Let me emphasize that this is not necessarily a criticism of policy-makers, although I do wonder if they understand what they are doing. Politicians have given priority to lives over livelihoods, which is to be expected in a democracy. Once that had been done, I don’t think central bankers, public debt managers and financial regulators had much choice. They couldn’t obstruct governments determined to save lives.

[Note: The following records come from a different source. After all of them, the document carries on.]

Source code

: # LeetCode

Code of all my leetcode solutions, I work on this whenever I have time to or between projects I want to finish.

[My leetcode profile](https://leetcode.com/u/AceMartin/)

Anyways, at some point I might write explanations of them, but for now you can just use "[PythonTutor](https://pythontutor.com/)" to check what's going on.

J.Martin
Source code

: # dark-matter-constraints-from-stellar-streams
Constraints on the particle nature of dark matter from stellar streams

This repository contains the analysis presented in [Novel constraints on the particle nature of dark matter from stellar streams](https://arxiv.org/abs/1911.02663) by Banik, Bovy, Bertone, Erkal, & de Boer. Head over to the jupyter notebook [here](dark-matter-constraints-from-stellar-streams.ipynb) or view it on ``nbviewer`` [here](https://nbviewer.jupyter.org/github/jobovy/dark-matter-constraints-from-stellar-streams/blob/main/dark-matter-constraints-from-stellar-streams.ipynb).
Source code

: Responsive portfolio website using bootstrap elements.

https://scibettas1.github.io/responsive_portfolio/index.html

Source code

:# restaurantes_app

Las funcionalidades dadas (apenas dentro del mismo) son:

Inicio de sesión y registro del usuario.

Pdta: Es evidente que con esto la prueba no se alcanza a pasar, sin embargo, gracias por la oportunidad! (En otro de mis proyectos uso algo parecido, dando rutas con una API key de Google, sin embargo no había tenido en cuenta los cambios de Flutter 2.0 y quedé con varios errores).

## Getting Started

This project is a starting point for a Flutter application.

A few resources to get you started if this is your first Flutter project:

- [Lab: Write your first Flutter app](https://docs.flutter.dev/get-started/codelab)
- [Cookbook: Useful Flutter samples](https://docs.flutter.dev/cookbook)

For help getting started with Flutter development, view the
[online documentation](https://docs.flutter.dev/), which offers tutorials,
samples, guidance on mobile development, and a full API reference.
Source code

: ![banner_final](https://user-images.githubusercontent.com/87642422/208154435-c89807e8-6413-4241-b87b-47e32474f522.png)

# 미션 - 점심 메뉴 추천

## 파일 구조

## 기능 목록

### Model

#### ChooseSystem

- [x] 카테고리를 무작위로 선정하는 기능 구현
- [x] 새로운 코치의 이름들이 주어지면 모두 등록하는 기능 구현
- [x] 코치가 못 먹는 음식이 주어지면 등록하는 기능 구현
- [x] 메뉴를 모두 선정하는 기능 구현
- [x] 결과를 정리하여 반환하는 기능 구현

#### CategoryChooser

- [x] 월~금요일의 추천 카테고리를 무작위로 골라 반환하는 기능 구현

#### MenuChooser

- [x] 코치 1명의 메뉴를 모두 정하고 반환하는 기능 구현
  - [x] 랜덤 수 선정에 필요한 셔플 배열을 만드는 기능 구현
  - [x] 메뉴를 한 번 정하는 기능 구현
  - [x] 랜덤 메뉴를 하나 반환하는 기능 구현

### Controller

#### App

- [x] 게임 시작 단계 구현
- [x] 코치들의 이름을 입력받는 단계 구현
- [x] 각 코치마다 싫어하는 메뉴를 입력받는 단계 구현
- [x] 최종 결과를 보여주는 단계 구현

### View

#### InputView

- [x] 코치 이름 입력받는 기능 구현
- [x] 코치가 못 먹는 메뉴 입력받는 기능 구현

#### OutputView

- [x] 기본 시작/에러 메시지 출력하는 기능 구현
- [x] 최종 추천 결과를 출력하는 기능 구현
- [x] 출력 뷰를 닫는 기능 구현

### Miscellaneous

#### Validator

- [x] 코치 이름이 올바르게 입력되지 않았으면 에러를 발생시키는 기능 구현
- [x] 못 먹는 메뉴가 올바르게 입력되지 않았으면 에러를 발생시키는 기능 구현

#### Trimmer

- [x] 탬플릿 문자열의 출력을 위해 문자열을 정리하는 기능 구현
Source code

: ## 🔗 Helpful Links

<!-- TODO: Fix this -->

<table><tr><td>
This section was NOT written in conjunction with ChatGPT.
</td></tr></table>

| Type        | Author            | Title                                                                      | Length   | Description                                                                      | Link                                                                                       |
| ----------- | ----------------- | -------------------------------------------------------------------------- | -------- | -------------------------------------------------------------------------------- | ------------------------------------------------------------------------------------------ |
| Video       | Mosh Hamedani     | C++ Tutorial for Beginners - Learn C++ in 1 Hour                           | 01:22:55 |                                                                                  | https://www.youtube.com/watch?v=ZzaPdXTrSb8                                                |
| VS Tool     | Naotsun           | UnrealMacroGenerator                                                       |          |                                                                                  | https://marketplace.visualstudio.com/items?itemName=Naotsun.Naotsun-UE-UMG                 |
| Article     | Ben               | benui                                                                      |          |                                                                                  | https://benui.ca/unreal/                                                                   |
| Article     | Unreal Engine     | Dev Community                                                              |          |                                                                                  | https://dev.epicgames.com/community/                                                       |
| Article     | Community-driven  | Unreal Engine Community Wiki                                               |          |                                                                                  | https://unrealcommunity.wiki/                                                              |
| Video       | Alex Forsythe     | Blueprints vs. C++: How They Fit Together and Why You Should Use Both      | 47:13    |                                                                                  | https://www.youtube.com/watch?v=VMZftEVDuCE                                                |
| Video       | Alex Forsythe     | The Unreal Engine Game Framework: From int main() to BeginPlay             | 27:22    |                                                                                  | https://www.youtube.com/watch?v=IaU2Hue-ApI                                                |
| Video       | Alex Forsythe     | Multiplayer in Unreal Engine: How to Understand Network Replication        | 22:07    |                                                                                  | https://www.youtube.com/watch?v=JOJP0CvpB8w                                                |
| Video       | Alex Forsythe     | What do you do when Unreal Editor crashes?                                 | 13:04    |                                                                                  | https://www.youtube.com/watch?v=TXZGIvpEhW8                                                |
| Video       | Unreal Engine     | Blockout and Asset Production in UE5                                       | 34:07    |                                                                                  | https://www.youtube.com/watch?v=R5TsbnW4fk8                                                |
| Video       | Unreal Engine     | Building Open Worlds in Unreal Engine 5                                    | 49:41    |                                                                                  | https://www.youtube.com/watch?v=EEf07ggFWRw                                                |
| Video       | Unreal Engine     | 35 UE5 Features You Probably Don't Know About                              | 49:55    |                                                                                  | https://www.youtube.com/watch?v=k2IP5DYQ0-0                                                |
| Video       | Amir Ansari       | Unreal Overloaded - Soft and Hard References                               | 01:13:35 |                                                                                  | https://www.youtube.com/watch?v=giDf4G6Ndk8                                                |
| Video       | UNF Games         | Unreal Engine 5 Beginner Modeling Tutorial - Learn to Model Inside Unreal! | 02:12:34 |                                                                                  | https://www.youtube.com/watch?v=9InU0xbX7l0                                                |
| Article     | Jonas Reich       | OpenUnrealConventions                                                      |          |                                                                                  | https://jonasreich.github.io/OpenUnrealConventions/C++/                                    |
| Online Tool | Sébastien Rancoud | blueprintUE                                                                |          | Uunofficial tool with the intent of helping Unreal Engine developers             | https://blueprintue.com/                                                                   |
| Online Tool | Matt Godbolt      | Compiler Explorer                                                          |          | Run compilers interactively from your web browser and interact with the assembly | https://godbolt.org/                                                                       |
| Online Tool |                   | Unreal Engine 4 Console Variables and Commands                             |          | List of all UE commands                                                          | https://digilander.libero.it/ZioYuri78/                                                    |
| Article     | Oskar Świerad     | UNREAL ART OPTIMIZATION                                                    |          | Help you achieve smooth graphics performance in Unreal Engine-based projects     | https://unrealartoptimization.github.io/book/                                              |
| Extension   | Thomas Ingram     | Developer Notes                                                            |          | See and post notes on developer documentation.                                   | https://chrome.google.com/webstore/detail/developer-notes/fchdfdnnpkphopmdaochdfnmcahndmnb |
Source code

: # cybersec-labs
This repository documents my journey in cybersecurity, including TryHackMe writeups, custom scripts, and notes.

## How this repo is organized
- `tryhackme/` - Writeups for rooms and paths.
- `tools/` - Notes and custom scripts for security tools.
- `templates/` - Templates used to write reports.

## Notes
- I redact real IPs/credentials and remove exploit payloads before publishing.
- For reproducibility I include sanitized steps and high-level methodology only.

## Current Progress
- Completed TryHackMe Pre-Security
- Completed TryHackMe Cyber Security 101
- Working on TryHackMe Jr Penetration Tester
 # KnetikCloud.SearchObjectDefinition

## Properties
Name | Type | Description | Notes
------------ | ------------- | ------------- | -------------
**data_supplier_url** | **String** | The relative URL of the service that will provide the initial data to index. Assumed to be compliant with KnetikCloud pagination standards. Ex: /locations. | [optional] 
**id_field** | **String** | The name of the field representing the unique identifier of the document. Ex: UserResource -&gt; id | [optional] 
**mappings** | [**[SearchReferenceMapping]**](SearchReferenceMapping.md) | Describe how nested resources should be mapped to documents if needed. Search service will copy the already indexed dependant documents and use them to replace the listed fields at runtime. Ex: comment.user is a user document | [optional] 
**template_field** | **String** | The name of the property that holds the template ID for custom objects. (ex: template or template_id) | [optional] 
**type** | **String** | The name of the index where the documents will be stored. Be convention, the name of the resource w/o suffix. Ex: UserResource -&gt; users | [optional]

I am sometimes criticised for taking a too mechanical view of the relationship between changes in the quantity of money and changes in nominal GDP. My critics say that the velocity of circulation of money “goes all over the place”, or something of the sort. Above is a histogram of changes in the velocity of circulation of M3 in the USA going back to 1959. The series does not rule out the possibility that it is normally distributed, according to the Kolgomorov-Smirnoff test. Large changes in velocity do occur, but they are unusual; they tend to be ironed out over the medium term. (The middle quarters of 2020 will of course see a collapse in velocity, but next year and 2022 will see it return towards the 2019 level.) I leave the reader to make up his or her mind about whether we should be concerned, for the world’s largest economy, about the possible inflationary sequel to an annual money growth rate in the 15% - 20% band.
 
Andrew Bailey, governor of the Bank of England, has joined the debate with an article in the Financial Times. He is rightly determined to maintain public confidence in UK monetary policy. But there is not a single reference in his article to the quantity of money. In my career as an economic analyst, I have commented on a succession of Bank governors. Bailey needs to be told – like his predecessors – that the rate of increase in the UK price level depends on the rate of increase in the quantity of money relative to the rate of increase in the quantity of goods and services. I will be surprised if the current mix of policies is not accompanied, over the next few months, by an annual increase in M4x into the double digits; I will also be surprised if that does not lead to an inflation rate closer to 10% than we have seen for many years. We don’t yet know what the medium-term consequences will be. The high “inflation rate” may be a misnomer. The shock may be viewed as a one-off increase in the price level rather than as the onset of a more persistent inflationary malaise, with little effect on inflation expectations. I hope so. But – despite the anti-quantity-theory attitudes of its officials, particularly its deputy governors – the Bank of England will have to pay attention to money growth trends.